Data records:
──────────────────────────────

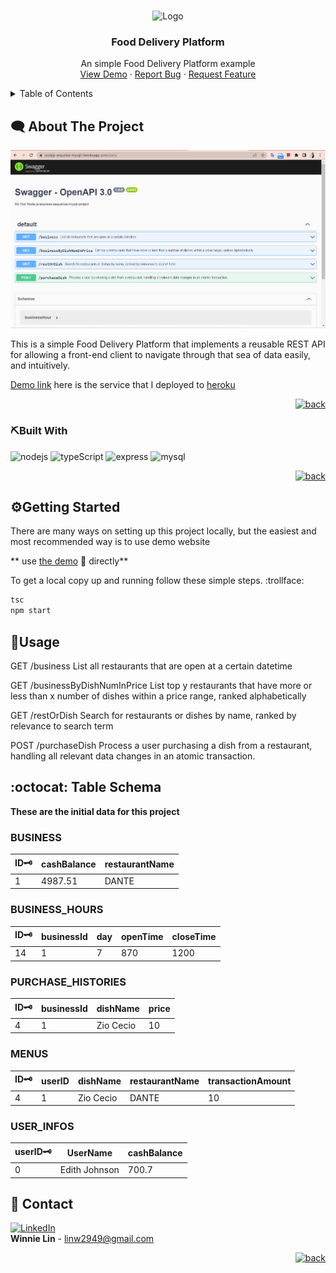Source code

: <a name="readme-top"></a>
<!-- PROJECT LOGO -->
<br />
<div align="center">
    <img src="https://cdn-icons-png.flaticon.com/512/825/825575.png" alt="Logo" width="80" height="80">
  <h3 align="center">Food Delivery Platform</h3>

  <p align="center">
    An simple Food Delivery Platform example 
    <br />
    <a href="https://nodejs-sequelize-mysql1.herokuapp.com/docs" target="_blank">View Demo</a>
    ·
    <a href="https://github.com/WinnieLinshi/nodejs-express-sequelize-mysql/issues" target="_blank">Report Bug</a>
    ·
    <a href="https://github.com/WinnieLinshi/nodejs-express-sequelize-mysql/issues" target="_blank">Request Feature</a>
  </p>
</div>

<!-- TABLE OF CONTENTS -->
<details>
  <summary>Table of Contents</summary>
  <ol>
    <li>
      <a href="#left_speech_bubbleabout-the-project">About The Project</a>
      <ul>
        <li><a href="#pickbuilt-with">Built With</a></li>
      </ul>
    </li>
    <li>
      <a href="#geargetting-started">Getting Started</a>
      <ul>
        <li><a href="#prerequisites">Prerequisites</a></li>
      </ul>
    </li>
    <li><a href="#nut_and_boltusage">Usage</a></li>
    <li><a href="#octocat-table-schema">Table Schema</a></li>
    <li><a href="#iphonecontact">Contact</a></li>
  </ol>
</details>

<!-- ABOUT THE PROJECT -->
## :left_speech_bubble:	About The Project

[![Product Name Screen Shot][product-screenshot]](https://nodejs-sequelize-mysql1.herokuapp.com/docs/)

This is a simple Food Delivery Platform that implements a reusable REST API for allowing a front-end client to navigate through that sea of data easily, and intuitively.

[Demo link](https://nodejs-sequelize-mysql1.herokuapp.com/docs/) here is the service that I deployed to [heroku](https://dashboard.heroku.com/) 

<p align="right"><a href="#readme-top"><img src="https://cdn-icons-png.flaticon.com/512/833/833408.png" alt="back" width="40" height="40"></a></p>

### :pick:Built With 
![nodejs][nodejs]
![typeScript][typeScript]
![express][express]
![mysql][mysql]

<p align="right"><a href="#readme-top"><img src="https://cdn-icons-png.flaticon.com/512/833/833408.png" alt="back" width="40" height="40"></a></p>



<!-- GETTING STARTED -->
## :gear:Getting Started

There are many ways on setting up this project locally, but the easiest and most recommended way is to use demo website

** use [the demo](https://nodejs-sequelize-mysql1.herokuapp.com/docs/) :triangular_flag_on_post: directly**



To get a local copy up and running follow these simple steps. :trollface:

  ```bash
  tsc
  npm start
  ```


<!-- USAGE EXAMPLES -->
## :nut_and_bolt:Usage

GET
/business
List all restaurants that are open at a certain datetime

GET
/businessByDishNumInPrice
List top y restaurants that have more or less than x number of dishes within a price range, ranked alphabetically

GET
/restOrDish
Search for restaurants or dishes by name, ranked by relevance to search term

POST
/purchaseDish
Process a user purchasing a dish from a restaurant, handling all relevant data changes in an atomic transaction.

<!-- TABLE SCHEMA -->
## :octocat: Table Schema
**These are the initial data for this project**

### BUSINESS
| ID:old_key: | cashBalance     | restaurantName         | 
|--------------|--------------|--------------|
| 1 |  4987.51 | DANTE |

### BUSINESS_HOURS
| ID:old_key: | businessId | day | openTime | closeTime |
|---------|--------------|--------|--------|--------|
| 14  | 1 | 7 | 870 | 1200 |

### PURCHASE_HISTORIES
| ID:old_key: | businessId | dishName | price |
|---------|--------------|--------|-------|
| 4  | 1 | Zio Cecio | 10 |

### MENUS
| ID:old_key: | userID | dishName | restaurantName | transactionAmount |
|---------|--------------|--------|--------|--------|
| 4  | 1 | Zio Cecio | DANTE | 10 |

### USER_INFOS
userID:old_key: | UserName | cashBalance |
---------|----------|------|
| 0  | Edith Johnson | 700.7 |

<!-- CONTACT -->
## :iphone:	Contact

 [![LinkedIn][linkedin-shield]][linkedin-url]  
 **Winnie Lin** - [linw2949@gmail.com](mailto:linw2949@gmail.com)


<p align="right"><a href="#readme-top"><img src="https://cdn-icons-png.flaticon.com/512/833/833408.png" alt="back" width="40" height="40"></a></p>

[linkedin-shield]: https://img.shields.io/badge/-LinkedIn-black.svg?style=for-the-badge&logo=linkedin&colorB=555
[linkedin-url]: https://www.linkedin.com/in/winnielin2949/
[product-screenshot]: Screenshot.png
[express]: https://expressjs.com/images/express-facebook-share.png
[mysql]: https://miro.medium.com/max/1400/1*TTM5AleQfFJ-mItttJROdg.jpeg
[nodejs]: https://upload.wikimedia.org/wikipedia/commons/thumb/d/d9/Node.js_logo.svg/1200px-Node.js_logo.svg.png
[typeScript]: https://cdn.thenewstack.io/media/2022/01/10b88c68-typescript-logo.png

──────────────────────────────

Write down every line of the data above that includes the string "cashBalance".

→ Output for this task:
| ID:old_key: | cashBalance     | restaurantName         | 
userID:old_key: | UserName | cashBalance |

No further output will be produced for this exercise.